Requiem for a Dream has been dethroned as the director’s most upsetting work, but don’t let that deter you.
This weekend, idiots, pearl-clutchers, and smart, measured critics alike will be horrified by Darren Aronofky’s mother!. It’s a tight, nasty little film that will inevitably do more harm than good and alienate the vast majority of the audience it attracted. I quite liked it.
For those staying home (maybe your Moviepass card hasn’t arrived yet–there’s quite a backup), be advised, or be forewarned, that Aronofsky’s sophomore film, Requiem for a Dream is now on Netflix. A film that now holds the distinction as the filmmaker’s second-most disturbing. Not that that’s really saying much.
Requiem is a relatively straightforward movie, considering the Aronofsky canon. It’s a dark, relentless movie about addiction with a deeply committed cast and some of the most upsetting scenes in cinema. Briefly, it is a movie centered around the mother/son relationship of Sara and Harry Goldfarb. Sara (a typically peerless Ellen Burstyn) is a scared, small woman, who spends all her time watching, and obsessing over television. Her son, Harry (Jared Leto), simply loves doing drugs with his girlfriend (Jennifer Connelly) and his best friend (Marlon Wayans). Predictably, all four of these people are headed for misery.
As uncompromising and alienating as it is, it’s also a deeply human film. Aronofsky’s trademark flair for the self-indulgent is here, as is his increasingly exhausting depictions of terror committed against women. But there’s reason behind the horror. Requiem is a film as much about love as it is about the distinctly human ability for self-destruction. Love is both the glue and the real villain of the movie, allowing our protagonists to take from, and give to, each other, more and more, until their minds and souls are exhausted. It’s a spiraling economy of spirit that ends in, well, less than favorable results for any of them. There’s no possible happy ending here. The moment the film begins, you feel what you’re about to see is utterly inevitable.

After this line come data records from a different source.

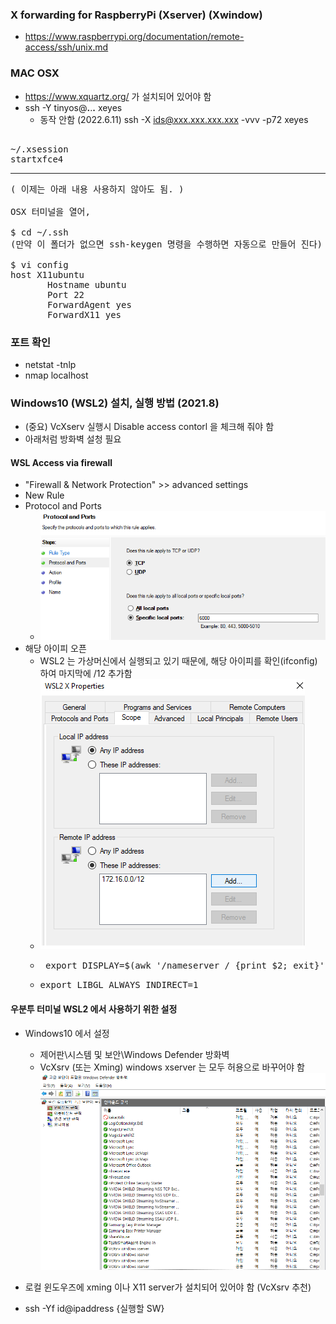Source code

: ### X forwarding for RaspberryPi (Xserver) (Xwindow)
- https://www.raspberrypi.org/documentation/remote-access/ssh/unix.md


### MAC OSX
- https://www.xquartz.org/ 가 설치되어 있어야 함
- ssh -Y tinyos@**.**.**.** xeyes
  - 동작 안함 (2022.6.11) ssh -X ids@xxx.xxx.xxx.xxx -vvv -p72 xeyes

<pre> 
~/.xsession
startxfce4
</pre>

---

<pre>
( 이제는 아래 내용 사용하지 않아도 됨. )

OSX 터미널을 열어,

$ cd ~/.ssh
(만약 이 폴더가 없으면 ssh-keygen 명령을 수행하면 자동으로 만들어 진다)

$ vi config
host X11ubuntu
       Hostname ubuntu
       Port 22
       ForwardAgent yes
       ForwardX11 yes
</pre>

### 포트 확인
- netstat -tnlp
- nmap localhost

### Windows10 (WSL2) 설치, 실행 방법 (2021.8)
- (중요) VcXserv 실행시 Disable access contorl 을 체크해 줘야 함
- 아래처럼 방화벽 설청 필요

#### WSL Access via firewall
- "Firewall & Network Protection" >> advanced settings
- New Rule
- Protocol and Ports
  - ![포트 설정](res/2021-08-04-18-09-55.png)
- 해당 아이피 오픈
  - WSL2 는 가상머신에서 실행되고 있기 때문에, 해당 아이피를 확인(ifconfig)하여 마지막에 /12 추가함
  - ![아이피오픈](res/2021-08-04-18-10-59.png)
  - <pre> export DISPLAY=$(awk '/nameserver / {print $2; exit}' /etc/resolv.conf 2>/dev/null):0 </pre>
  - <pre>export LIBGL_ALWAYS_INDIRECT=1 </pre>

#### 우분투 터미널 WSL2 에서 사용하기 위한 설정

  - Windows10 에서 설정
    - 제어판\시스템 및 보안\Windows Defender 방화벽
    - VcXsrv (또는 Xming) windows xserver 는 모두 허용으로 바꾸어야 함
    ![방화벽 설정](res/win_defender.png)

- 로컬 윈도우즈에 xming 이나 X11 server가 설치되어 있어야 함 (VcXsrv 추천)
- ssh -Yf id@ipaddress {실행할 SW}
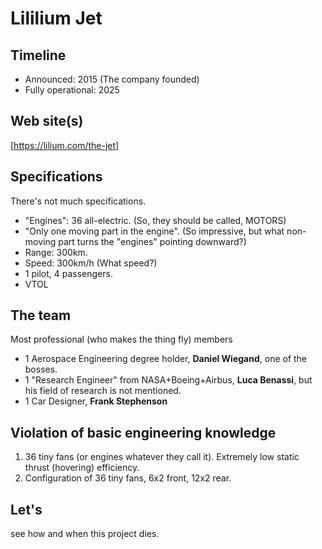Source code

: # Lililium Jet


## Timeline  
* Announced: 2015 (The company founded)
* Fully operational: 2025

## Web site(s)
[https://lilium.com/the-jet]

## Specifications
There's not much specifications.

* "Engines": 36 all-electric. (So, they should be called, MOTORS)
* "Only one moving part in the engine". (So impressive, but what non-moving part turns the "engines" pointing downward?)
* Range: 300km.
* Speed: 300km/h (What speed?)
* 1 pilot, 4 passengers.
* VTOL

## The team

Most professional (who makes the thing fly) members

* 1 Aerospace Engineering degree holder, **Daniel Wiegand**, one of the bosses.
* 1 "Research Engineer" from NASA+Boeing+Airbus, **Luca Benassi**, but his field of research is not mentioned.
* 1 Car Designer, **Frank Stephenson**


## Violation of basic engineering knowledge
1. 36 tiny fans (or engines whatever they call it). Extremely low static thrust (hovering) efficiency.
2. Configuration of 36 tiny fans, 6x2 front, 12x2 rear.

## Let's 
see how and when this project dies.

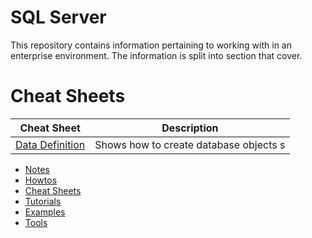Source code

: # SQL Server

This repository contains information pertaining to working with <Subject> in an enterprise environment. The information is split into section that cover.


# Cheat Sheets

| Cheat Sheet                       | Description                 |
| ---------------------------------------| ----------------------------|
| [Data Definition](./docs/cheatsheets/data-definition/data-definition.md)| Shows how to create database objects s |


* [Notes](./docs/notes/README.MD)
* [Howtos](./docs/howtos/README.MD)
* [Cheat Sheets](./docs/cheatsheets/README.MD)
* [Tutorials](./docs/tutorials/README.MD)
* [Examples](./docs/examples/README.MD)
* [Tools](./docs/tools/README.MD)


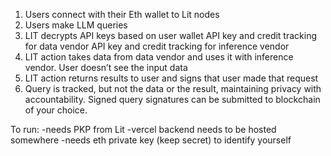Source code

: 1) Users connect with their Eth wallet to Lit nodes
2) Users make LLM queries
3) LIT decrypts API keys based on user wallet
API key and credit tracking for data vendor
API key and credit tracking for inference vendor
4) LIT action takes data from data vendor and uses it with inference vendor. User doesn’t see the input data
5) LIT action returns results to user and signs that user made that request
6) Query is tracked, but not the data or the result, maintaining privacy with accountability. Signed query signatures can be submitted to blockchain of your choice.

To run:
-needs PKP from Lit
-vercel backend needs to be hosted somewhere
-needs eth private key (keep secret) to identify yourself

And it is. Even for a film nearly two decades old, it’s a distinctly real, distinctly modern film whose morals and subject matter are continually all too relevant. It’s not easy to watch, but it may just be essential to. Whether or not mother! survives its opening weeks at the box office is yet to be seen, but there’s no way in hell it’ll have the lasting impact, or importance, of Requiem for a Dream.